Albert Tenesa and colleagues report an analysis of the heritability of 12 complex diseases in 1,555,906 individuals from the UK Biobank. They find that SNP heritability explains a higher proportion of estimated heritability when shared familial environmental factors are taken into account.
Andrea Califano, Mariano Alvarez and colleagues present an approach, VIPER, for inferring protein activity in single cancer samples based on expression of a protein's downstream targets. The authors use VIPER to predict aberrant protein activity independent of mutational status and validate drug sensitivity predictions using in vitro assays.
Li Ding, Feng Chen and colleagues report a pan-cancer analysis using a new computational tool, HotSpot3D, to identify mutational hotspots in the encoded three-dimensional protein structure, which suggest their functional involvement in cancer. They use a mutation–drug cluster analysis to predict more than 800 potentially druggable mutations.
Shirley Liu, Jun Liu and colleagues present a computational method to infer the CDR3 sequences of tumor-infiltrating T cells from RNA-seq data. They apply the method to 9,142 samples across 29 cancer types and show that it can be used to simultaneously identify immunogenic neoantigens and tumor-reactive T cell clonotypes.
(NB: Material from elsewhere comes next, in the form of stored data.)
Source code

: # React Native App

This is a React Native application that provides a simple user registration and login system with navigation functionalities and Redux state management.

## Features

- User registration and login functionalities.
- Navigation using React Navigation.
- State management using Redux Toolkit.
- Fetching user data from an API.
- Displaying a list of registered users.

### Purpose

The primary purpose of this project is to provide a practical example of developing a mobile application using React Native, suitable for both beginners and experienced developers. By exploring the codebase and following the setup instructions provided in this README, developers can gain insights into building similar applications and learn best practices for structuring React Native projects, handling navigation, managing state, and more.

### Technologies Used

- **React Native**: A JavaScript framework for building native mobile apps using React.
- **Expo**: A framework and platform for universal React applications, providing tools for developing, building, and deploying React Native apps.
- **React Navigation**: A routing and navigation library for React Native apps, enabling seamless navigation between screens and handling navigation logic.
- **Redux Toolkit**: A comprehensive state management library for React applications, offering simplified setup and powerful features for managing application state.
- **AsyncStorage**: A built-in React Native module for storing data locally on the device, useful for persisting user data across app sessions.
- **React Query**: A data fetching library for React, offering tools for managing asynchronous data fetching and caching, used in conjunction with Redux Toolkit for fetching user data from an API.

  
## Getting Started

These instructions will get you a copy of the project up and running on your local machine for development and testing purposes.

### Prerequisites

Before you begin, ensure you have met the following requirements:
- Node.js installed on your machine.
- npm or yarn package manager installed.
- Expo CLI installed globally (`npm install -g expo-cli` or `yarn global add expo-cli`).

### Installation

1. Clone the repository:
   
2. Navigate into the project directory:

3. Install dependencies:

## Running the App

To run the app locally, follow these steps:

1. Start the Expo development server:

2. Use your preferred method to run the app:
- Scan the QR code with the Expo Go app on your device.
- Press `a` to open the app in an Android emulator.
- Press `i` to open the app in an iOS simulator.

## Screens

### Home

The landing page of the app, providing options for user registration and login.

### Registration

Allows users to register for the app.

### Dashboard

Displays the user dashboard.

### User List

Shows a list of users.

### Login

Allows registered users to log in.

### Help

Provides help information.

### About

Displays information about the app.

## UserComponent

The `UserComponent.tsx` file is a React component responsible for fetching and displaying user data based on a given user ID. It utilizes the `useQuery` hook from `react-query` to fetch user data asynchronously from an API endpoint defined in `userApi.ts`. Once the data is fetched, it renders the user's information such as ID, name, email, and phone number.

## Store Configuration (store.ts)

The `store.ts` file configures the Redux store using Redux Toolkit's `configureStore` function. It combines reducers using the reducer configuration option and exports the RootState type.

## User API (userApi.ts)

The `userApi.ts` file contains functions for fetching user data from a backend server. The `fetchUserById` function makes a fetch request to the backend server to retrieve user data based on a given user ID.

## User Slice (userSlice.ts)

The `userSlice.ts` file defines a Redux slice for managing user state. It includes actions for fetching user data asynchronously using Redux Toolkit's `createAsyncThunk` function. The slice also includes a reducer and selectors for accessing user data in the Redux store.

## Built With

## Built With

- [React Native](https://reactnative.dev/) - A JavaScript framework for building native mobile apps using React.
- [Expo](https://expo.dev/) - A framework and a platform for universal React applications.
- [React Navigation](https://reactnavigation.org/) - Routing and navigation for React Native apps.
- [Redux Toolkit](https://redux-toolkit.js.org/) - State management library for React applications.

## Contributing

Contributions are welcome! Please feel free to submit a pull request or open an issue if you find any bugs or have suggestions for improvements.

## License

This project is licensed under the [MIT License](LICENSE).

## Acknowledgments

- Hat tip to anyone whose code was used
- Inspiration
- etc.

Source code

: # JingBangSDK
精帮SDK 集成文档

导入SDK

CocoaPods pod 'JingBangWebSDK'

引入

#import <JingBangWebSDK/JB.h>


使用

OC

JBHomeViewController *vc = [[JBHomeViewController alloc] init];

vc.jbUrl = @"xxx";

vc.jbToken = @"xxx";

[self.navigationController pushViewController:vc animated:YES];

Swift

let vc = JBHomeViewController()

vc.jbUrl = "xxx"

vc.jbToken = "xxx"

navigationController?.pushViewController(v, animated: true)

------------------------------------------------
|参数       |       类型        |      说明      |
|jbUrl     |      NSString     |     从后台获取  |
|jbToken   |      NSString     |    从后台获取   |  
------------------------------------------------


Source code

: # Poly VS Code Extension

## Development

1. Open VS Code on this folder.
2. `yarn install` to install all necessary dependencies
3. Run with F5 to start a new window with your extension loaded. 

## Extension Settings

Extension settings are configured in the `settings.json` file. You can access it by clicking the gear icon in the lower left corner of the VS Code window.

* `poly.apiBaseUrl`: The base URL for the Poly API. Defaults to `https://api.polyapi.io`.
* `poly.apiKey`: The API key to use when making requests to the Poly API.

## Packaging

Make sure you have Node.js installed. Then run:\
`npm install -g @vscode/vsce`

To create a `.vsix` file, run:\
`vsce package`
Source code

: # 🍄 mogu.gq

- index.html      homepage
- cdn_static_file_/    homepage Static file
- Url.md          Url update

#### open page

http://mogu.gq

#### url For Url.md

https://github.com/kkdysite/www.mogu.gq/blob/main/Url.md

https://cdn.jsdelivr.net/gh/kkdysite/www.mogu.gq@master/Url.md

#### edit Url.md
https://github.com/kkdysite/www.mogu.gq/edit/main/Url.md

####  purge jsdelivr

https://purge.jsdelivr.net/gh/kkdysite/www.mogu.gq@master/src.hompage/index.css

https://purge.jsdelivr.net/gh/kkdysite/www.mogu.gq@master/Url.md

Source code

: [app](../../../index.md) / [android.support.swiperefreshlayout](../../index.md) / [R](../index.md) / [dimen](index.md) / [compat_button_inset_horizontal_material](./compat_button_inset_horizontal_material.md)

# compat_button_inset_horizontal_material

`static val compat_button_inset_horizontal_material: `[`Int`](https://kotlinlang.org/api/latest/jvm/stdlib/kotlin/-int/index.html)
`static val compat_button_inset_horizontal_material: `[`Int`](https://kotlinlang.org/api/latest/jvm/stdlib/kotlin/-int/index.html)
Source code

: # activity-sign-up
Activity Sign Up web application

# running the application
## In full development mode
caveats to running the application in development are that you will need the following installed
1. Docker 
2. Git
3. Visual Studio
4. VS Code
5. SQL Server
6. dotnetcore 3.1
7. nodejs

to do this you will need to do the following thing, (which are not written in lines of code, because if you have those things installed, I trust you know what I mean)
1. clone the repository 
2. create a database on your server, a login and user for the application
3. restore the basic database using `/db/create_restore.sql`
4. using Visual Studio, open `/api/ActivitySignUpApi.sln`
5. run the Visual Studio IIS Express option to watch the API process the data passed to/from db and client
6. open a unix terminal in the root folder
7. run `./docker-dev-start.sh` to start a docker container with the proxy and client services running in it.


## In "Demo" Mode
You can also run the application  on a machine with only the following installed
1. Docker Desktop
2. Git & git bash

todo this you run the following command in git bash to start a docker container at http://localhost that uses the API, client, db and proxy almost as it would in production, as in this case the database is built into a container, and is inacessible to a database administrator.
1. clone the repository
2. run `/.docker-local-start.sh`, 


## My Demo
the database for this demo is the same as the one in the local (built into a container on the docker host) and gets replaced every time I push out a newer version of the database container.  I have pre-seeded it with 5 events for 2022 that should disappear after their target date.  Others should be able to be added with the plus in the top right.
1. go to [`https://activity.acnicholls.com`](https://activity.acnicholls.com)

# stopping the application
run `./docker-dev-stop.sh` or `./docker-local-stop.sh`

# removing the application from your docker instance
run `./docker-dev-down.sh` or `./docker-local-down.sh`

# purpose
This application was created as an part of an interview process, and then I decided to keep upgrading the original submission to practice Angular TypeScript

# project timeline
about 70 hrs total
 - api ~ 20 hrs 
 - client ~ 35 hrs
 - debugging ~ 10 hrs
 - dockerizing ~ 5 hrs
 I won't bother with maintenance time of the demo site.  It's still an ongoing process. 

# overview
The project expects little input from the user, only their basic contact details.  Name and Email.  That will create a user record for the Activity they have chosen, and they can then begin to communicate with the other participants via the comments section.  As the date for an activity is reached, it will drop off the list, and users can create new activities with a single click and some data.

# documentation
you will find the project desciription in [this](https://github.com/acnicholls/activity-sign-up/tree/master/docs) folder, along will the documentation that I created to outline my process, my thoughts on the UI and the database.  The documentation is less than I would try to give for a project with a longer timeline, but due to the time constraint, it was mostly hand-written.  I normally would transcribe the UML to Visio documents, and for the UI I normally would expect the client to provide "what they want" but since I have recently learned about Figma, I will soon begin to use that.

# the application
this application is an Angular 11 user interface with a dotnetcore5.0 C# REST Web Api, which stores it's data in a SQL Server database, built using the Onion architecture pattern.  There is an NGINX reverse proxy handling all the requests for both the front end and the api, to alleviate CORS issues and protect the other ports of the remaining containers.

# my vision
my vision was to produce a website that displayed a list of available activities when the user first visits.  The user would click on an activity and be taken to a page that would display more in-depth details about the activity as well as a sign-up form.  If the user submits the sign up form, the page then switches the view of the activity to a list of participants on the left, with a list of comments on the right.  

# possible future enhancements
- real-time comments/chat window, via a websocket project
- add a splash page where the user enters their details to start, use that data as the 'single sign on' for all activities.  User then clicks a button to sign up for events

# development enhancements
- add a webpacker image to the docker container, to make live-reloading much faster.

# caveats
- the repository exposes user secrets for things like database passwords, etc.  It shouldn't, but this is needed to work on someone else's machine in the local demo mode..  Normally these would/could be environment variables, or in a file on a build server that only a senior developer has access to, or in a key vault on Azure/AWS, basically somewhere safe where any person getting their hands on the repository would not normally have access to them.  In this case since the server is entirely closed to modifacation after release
Jacob Gratten and colleagues use population genetic models to assess the genetic relationship between paternal age and risk of psychiatric illness. These models suggest that age-related mutations are unlikely to explain much of the increased risk of psychiatric disorders in children of older fathers.
Joseph Pickrell and colleagues analyze genome-wide association data for 42 human phenotypes or diseases and identify several hundred loci influencing multiple traits. They also find several traits with overlapping genetic architectures as well as pairs of traits showing evidence of a causal relationship.
Gad Getz and colleagues analyze mutational patterns in urothelial cancer and find a strong association between mutations in the nucleotide excision repair gene ERCC2 and a distinct mutational signature. They also find that the activity of this signature is associated with smoking, independently of ERCC2 mutational status.
Chris Tyler-Smith, Carlos Bustamante and colleagues report an analysis of 1,244 human Y chromosomes from the 1000 Genomes Project. They find that copy number variants have a higher predicted functional impact than other variant classes and infer bursts of male population expansion corresponding to historical periods of migration and technological innovations.
Sean Whalen and colleagues present a computational method, TargetFinder, for reconstructing three-dimensional regulatory landscapes using one-dimensional genomic features. TargetFinder identifies the minimal set of features necessary to predict individual interacting enhancer–promoter pairs and accurately distinguishes them from non-interacting pairs.
Jian Yang and colleagues propose a method that integrates summary data from GWAS and eQTL studies to identify genes whose expression levels are associated with complex traits because of pleiotropy. They apply the method to five human complex traits and prioritize 126 genes for future functional studies.
Varun Aggarwala and Benjamin Voight analyze human polymorphism data and develop an expanded sequence context model that explains >81% of variability in substitution probabilities, highlighting mutation-promoting motifs. Using their model, they present substitution intolerance scores for genes and a new intolerance score for amino acids, and demonstrate clinical use of the model in neuropsychiatric diseases.
Shamil Sunyaev, Alexander Gimelbrant and colleagues report an analysis of the genetic variability in human monoallelically expressed genes. They find that genes with monoallelic expression show greater genetic diversity than biallelically expressed genes and that this diversity is associated with greater allelic age.